BERNSTEIN: Yeah, it’s, it’s unfortunately, everybody who can least afford it. So research has shown quite clearly that anyone with a chronic medical condition, particularly people with heart disease, lung disease are at risk. People who are pregnant, or their pregnancies are at risk from this air pollution. There’s lots of evidence that children with asthma will get sicker. And there’s even some evidence that this air pollution may be causing asthma. We know this air pollution causes lung cancer.
And there’s a whole host of other nasty stuff that’s coming into clear focus around the effects of air pollution on brain health, including on dementia, potentially contributing to diabetes. I should mention important to your question of who’s affected most is that it turns out that pollution and poverty are really close bedfellows. And so regardless of where the air pollution happens, it’s pretty much universally the case that people who are less well off are breathing more. In the United States, we have definitive evidence that people of color, particularly Black Americans, and Latinx Americans breathe more air pollution than the rest of us.

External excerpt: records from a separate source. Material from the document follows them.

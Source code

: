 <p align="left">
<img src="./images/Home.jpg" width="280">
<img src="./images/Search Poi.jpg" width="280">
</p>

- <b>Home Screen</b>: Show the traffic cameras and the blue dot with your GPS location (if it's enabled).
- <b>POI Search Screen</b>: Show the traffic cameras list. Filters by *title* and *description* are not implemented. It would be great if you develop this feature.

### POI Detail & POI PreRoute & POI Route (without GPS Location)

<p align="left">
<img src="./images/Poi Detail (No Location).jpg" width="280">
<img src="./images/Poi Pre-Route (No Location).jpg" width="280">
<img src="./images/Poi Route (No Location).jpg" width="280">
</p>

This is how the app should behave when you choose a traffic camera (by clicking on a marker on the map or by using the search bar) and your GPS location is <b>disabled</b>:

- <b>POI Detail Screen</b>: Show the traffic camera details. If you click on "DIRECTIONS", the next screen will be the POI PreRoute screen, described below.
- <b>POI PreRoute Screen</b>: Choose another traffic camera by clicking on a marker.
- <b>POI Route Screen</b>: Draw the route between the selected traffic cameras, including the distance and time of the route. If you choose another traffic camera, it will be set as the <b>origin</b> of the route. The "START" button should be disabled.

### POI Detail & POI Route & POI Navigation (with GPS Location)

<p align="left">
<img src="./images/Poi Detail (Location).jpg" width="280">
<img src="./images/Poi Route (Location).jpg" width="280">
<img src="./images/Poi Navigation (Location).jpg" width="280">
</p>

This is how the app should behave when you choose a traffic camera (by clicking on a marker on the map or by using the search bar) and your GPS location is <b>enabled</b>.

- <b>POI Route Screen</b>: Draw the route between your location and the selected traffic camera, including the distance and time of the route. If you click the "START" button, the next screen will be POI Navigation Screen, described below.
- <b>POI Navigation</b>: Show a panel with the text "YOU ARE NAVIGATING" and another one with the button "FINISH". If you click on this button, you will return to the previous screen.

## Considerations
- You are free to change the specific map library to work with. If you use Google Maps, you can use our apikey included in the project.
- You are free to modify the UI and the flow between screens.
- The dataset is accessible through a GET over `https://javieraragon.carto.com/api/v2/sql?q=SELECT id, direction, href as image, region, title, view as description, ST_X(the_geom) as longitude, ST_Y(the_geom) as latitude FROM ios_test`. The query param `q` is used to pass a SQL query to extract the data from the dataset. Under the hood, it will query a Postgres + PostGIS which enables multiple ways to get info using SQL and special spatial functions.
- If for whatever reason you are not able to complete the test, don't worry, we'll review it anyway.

And they are also least responsible for its production, meaning that they consume less goods that, you know, in their production result in the production of these air pollutants.

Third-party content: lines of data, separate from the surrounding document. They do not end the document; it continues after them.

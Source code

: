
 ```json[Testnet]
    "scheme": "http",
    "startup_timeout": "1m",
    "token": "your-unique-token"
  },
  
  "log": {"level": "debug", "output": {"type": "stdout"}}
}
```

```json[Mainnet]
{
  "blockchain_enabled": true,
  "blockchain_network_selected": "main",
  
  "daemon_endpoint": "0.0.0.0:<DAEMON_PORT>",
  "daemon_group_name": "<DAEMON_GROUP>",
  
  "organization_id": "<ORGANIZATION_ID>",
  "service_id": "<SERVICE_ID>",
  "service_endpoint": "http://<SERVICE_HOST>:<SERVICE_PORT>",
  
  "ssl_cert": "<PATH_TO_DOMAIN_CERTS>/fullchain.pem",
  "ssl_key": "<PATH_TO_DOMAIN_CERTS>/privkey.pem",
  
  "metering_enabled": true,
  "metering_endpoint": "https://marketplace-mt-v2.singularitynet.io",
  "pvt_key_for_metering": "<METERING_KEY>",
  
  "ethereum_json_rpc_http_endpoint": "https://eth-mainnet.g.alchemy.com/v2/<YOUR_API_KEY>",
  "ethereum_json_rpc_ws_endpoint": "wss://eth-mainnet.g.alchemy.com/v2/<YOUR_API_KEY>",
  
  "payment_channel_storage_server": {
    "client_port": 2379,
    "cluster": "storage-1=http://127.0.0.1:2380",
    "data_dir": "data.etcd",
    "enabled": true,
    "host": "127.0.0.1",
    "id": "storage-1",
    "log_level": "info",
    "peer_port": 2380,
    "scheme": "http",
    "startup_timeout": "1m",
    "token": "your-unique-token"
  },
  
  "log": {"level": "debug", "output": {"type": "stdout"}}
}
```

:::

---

CURWOOD: Dr. Bernstein, what parts of the United States and the world are most at risk from these premature deaths from fossil fuel particulates?
BERNSTEIN: Yeah. So this study, and others have shown that the places that are really suffering most from this air pollution are in Asia. Particularly in China and India and Southeast Asia, where the lion’s share of the mortality from air outdoor air pollution is happening. Now, interestingly, Steve, you know, we’ve cleaned up the air in the United States, dramatically, everyone’s air quality has gotten better. The latest research shows, unfortunately, that the gains have not been equally shared. That in fact, white Americans have benefited most, whereas Black Americans and Latinx Americans have certainly benefited but not as much in the past several decades.

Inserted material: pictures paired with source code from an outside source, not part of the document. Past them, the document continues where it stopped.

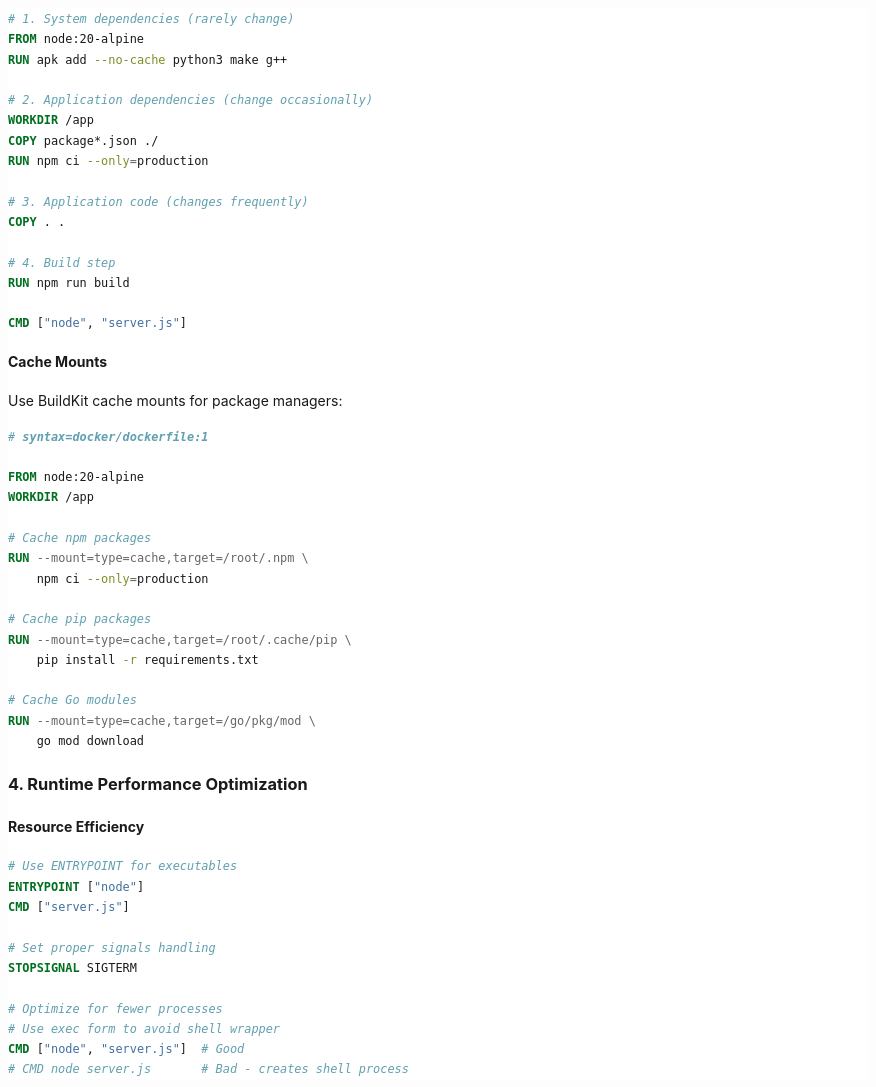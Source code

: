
 ```dockerfile
# 1. System dependencies (rarely change)
FROM node:20-alpine
RUN apk add --no-cache python3 make g++

# 2. Application dependencies (change occasionally)
WORKDIR /app
COPY package*.json ./
RUN npm ci --only=production

# 3. Application code (changes frequently)
COPY . .

# 4. Build step
RUN npm run build

CMD ["node", "server.js"]
```

#### Cache Mounts

Use BuildKit cache mounts for package managers:

```dockerfile
# syntax=docker/dockerfile:1

FROM node:20-alpine
WORKDIR /app

# Cache npm packages
RUN --mount=type=cache,target=/root/.npm \
    npm ci --only=production

# Cache pip packages
RUN --mount=type=cache,target=/root/.cache/pip \
    pip install -r requirements.txt

# Cache Go modules
RUN --mount=type=cache,target=/go/pkg/mod \
    go mod download
```

### 4. Runtime Performance Optimization

#### Resource Efficiency

```dockerfile
# Use ENTRYPOINT for executables
ENTRYPOINT ["node"]
CMD ["server.js"]

# Set proper signals handling
STOPSIGNAL SIGTERM

# Optimize for fewer processes
# Use exec form to avoid shell wrapper
CMD ["node", "server.js"]  # Good
# CMD node server.js       # Bad - creates shell process
```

But one of the consequences of us cleaning up our air is that we’ve exported the pollution. So there’s been research now looking at how as manufacturing bases have moved, you know, from richer countries to low and middle income countries, that the pollution controls in those places are often less good. And the pollution that’s being generated there is substantial. And in some research, for instance, China is certainly the place where the most deaths are occurring for goods that are serving people not in China, and the EU and in the US are the largest purchasers of those goods.
CURWOOD: How fair Dr. Bernstein is it to say nevermind, climate change, global warming from fossil fuels. Just look at the health effects of burning fossil fuels?
BERNSTEIN: Well, I think, you know, there’s an interesting history here, Steve. So in the realm of climate change, the kind of health wins we get when we come off fossil fuels that this study shows are what are called the co-benefits, right? That’s, that’s the term that people use. These benefits aren’t really the co-benefits. They are the health benefits of climate action. And I think it’s critical that we start talking about them that way. Because to your point, you know, if 300,000 people roughly are dying every year in the United States from fossil fuel air pollution, and you know, 8 million people are dying globally, can you imagine what we would be doing if we treated this like we have Covid? I mean, the world is spending trillions upon trillions of dollars to deal with this pandemic. We’re not spending a fraction of that to deal with the air pollution mortality from fossil fuel use. You know, this is a global problem. And there’s a real need to look at how we are valuing energy and goods when it comes to health. And if we in fact, included the health effects of our production system and the reliance on fossil fuels, we would be off fossil fuels tomorrow, because no one could afford using them.
CURWOOD: Ari Bernstein is a pediatrician and interim Chair of the Center for Climate, Health and the Global Environment at the Harvard T. Chan School of Public Health. Dr. Bernstein, thanks so much for taking the time with us today.